Dataset excerpts:
--*--
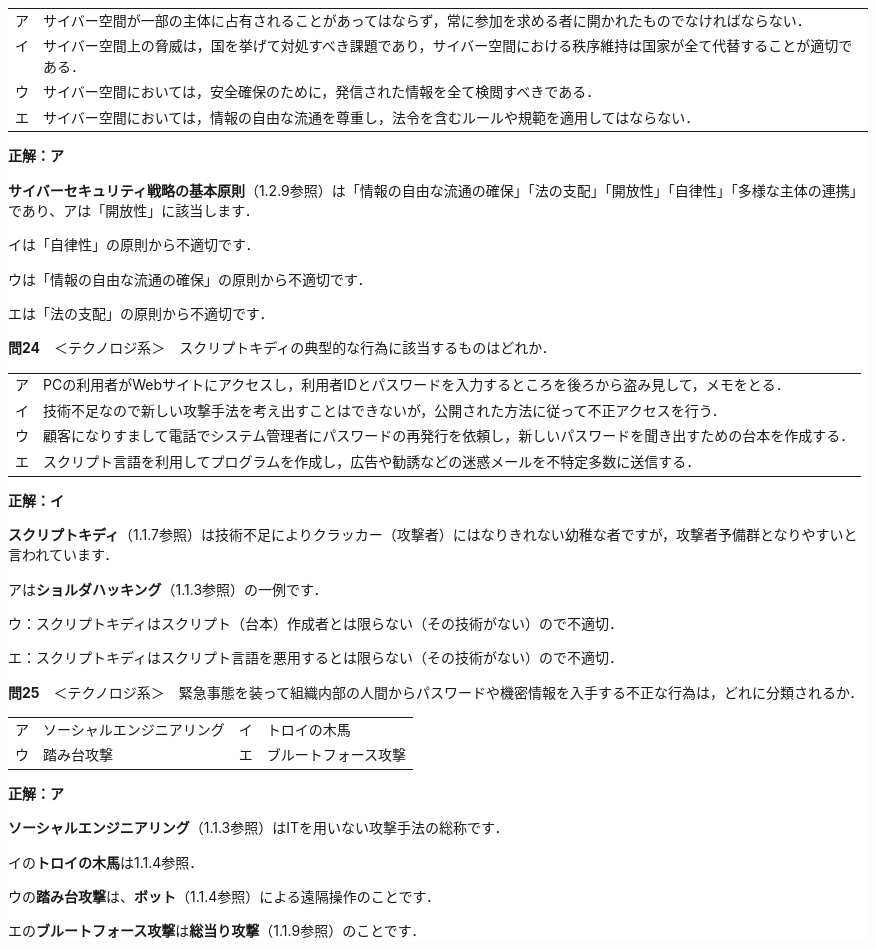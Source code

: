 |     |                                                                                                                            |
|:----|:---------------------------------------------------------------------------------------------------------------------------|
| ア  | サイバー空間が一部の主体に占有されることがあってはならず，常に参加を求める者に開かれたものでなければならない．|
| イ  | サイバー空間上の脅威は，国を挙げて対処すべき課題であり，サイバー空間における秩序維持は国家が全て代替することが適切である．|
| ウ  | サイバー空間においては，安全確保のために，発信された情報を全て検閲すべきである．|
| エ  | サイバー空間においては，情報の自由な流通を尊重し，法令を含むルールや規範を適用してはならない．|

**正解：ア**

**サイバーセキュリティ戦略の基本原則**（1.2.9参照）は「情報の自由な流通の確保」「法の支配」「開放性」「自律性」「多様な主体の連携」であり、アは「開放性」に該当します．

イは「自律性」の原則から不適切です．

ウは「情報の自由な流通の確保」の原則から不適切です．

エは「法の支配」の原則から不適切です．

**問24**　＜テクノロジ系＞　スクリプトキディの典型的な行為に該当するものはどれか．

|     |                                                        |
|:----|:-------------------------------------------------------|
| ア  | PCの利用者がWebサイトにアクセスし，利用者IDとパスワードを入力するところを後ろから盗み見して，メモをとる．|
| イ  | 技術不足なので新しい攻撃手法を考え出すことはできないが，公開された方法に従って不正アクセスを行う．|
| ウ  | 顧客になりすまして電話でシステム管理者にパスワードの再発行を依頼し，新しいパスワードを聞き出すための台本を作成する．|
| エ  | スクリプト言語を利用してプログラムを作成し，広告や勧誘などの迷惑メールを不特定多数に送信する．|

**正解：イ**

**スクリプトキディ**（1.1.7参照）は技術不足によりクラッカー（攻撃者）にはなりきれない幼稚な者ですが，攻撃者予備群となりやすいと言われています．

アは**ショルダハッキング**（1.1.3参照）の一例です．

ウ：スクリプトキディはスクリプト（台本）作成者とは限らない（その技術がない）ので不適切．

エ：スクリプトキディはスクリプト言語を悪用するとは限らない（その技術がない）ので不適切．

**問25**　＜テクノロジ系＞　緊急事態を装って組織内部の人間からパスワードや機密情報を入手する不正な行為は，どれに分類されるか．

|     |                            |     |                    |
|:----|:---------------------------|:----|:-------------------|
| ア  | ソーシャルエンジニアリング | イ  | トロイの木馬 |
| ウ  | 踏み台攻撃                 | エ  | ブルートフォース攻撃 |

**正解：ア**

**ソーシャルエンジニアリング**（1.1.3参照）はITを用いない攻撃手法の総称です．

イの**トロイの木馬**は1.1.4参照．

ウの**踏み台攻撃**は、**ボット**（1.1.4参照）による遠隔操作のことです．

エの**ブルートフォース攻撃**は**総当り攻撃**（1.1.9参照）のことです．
--*--
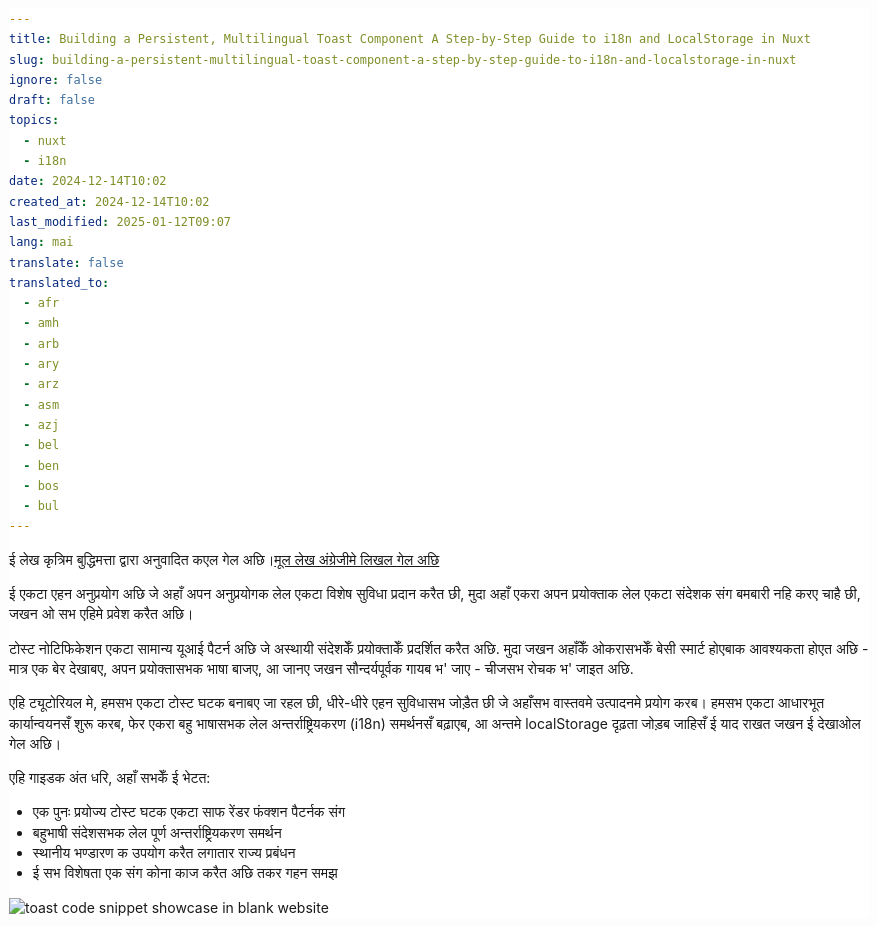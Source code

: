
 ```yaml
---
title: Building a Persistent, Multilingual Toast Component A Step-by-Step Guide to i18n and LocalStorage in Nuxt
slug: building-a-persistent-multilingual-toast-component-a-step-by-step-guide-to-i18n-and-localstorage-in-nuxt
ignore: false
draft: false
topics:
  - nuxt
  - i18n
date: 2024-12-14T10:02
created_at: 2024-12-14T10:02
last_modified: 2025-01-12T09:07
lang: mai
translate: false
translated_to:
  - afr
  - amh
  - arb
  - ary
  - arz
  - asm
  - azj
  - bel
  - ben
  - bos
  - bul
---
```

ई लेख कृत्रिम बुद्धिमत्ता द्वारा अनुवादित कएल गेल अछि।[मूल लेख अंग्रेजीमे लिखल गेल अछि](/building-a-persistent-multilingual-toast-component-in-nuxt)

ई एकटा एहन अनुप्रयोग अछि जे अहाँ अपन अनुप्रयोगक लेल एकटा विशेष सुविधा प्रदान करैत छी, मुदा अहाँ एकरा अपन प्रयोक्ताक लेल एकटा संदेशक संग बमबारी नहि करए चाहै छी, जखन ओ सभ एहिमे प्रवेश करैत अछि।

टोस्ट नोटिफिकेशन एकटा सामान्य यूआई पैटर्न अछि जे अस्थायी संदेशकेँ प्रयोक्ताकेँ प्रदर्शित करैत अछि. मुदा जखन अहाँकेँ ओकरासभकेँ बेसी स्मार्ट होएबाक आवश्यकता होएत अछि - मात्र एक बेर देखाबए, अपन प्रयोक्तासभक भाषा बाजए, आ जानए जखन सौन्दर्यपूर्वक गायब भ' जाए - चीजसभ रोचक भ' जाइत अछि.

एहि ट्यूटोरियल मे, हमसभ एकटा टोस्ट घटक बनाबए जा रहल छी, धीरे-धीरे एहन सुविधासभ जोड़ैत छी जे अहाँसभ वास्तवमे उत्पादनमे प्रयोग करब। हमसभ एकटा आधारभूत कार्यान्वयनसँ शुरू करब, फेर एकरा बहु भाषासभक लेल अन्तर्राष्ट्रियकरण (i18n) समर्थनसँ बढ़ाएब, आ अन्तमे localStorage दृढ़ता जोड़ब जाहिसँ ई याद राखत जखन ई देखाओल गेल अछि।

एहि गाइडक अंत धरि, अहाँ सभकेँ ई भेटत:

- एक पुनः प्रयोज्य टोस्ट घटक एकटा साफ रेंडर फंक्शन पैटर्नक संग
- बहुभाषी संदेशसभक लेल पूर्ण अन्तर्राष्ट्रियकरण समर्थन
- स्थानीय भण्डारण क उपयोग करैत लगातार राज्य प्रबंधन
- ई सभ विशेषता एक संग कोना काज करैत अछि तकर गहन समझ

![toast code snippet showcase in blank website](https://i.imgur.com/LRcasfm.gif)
--*--
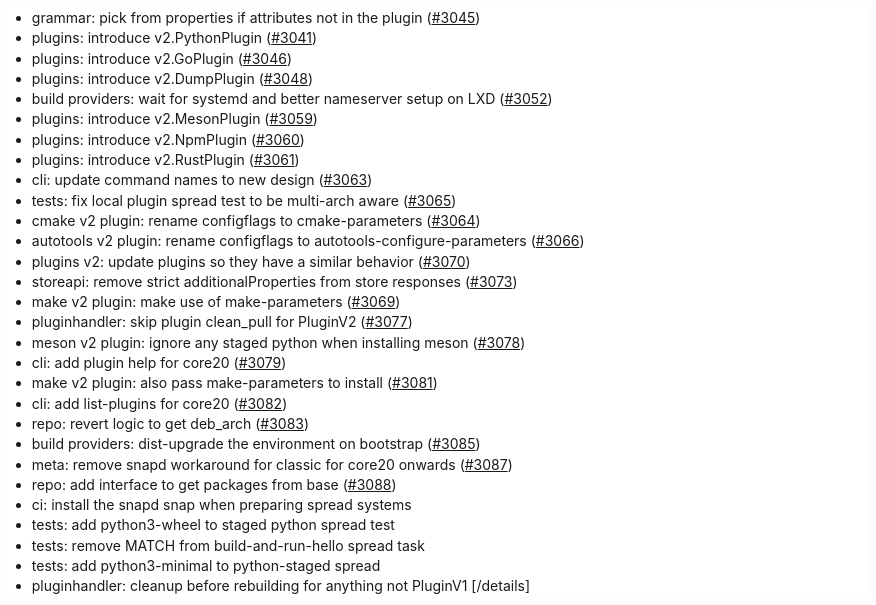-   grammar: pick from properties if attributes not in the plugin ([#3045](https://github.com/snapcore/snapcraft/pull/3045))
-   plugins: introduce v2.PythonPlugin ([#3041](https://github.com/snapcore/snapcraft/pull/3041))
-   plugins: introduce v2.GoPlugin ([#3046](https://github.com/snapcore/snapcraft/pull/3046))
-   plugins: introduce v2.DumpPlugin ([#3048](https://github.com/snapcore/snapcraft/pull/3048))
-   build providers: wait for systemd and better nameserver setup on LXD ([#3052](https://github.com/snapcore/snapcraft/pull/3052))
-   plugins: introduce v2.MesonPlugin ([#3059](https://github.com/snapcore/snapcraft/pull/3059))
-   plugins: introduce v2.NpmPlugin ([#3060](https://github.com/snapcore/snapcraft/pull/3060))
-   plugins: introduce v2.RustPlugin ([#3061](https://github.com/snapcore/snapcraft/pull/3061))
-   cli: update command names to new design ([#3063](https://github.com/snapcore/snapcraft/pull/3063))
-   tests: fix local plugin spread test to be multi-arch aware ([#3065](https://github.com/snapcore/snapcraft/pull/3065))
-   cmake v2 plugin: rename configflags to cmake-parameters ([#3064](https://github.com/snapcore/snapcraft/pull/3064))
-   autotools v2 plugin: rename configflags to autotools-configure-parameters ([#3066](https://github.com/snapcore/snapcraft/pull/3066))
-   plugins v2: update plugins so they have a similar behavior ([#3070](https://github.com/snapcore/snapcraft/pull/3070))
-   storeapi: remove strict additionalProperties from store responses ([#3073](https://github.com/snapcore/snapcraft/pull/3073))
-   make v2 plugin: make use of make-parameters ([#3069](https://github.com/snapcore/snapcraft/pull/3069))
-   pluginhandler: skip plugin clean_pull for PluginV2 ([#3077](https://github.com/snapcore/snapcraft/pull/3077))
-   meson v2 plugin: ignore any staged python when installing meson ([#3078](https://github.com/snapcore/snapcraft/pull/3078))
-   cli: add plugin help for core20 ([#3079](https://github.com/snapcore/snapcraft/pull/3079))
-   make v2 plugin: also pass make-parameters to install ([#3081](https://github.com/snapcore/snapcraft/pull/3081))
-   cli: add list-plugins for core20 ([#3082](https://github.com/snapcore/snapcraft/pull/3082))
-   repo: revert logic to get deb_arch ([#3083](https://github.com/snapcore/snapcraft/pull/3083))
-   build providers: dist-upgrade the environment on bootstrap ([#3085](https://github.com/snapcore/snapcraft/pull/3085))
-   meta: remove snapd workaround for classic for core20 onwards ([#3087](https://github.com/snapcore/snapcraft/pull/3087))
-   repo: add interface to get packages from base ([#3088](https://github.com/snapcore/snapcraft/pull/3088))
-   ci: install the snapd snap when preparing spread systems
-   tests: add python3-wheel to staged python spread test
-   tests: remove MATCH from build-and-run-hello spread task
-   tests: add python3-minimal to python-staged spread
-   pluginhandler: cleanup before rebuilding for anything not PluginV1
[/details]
--*--
→ **Task to carry out**
Lines holding the word "update" in the records above: how many are there? Answer with the number only.

→ **Expected answer**
2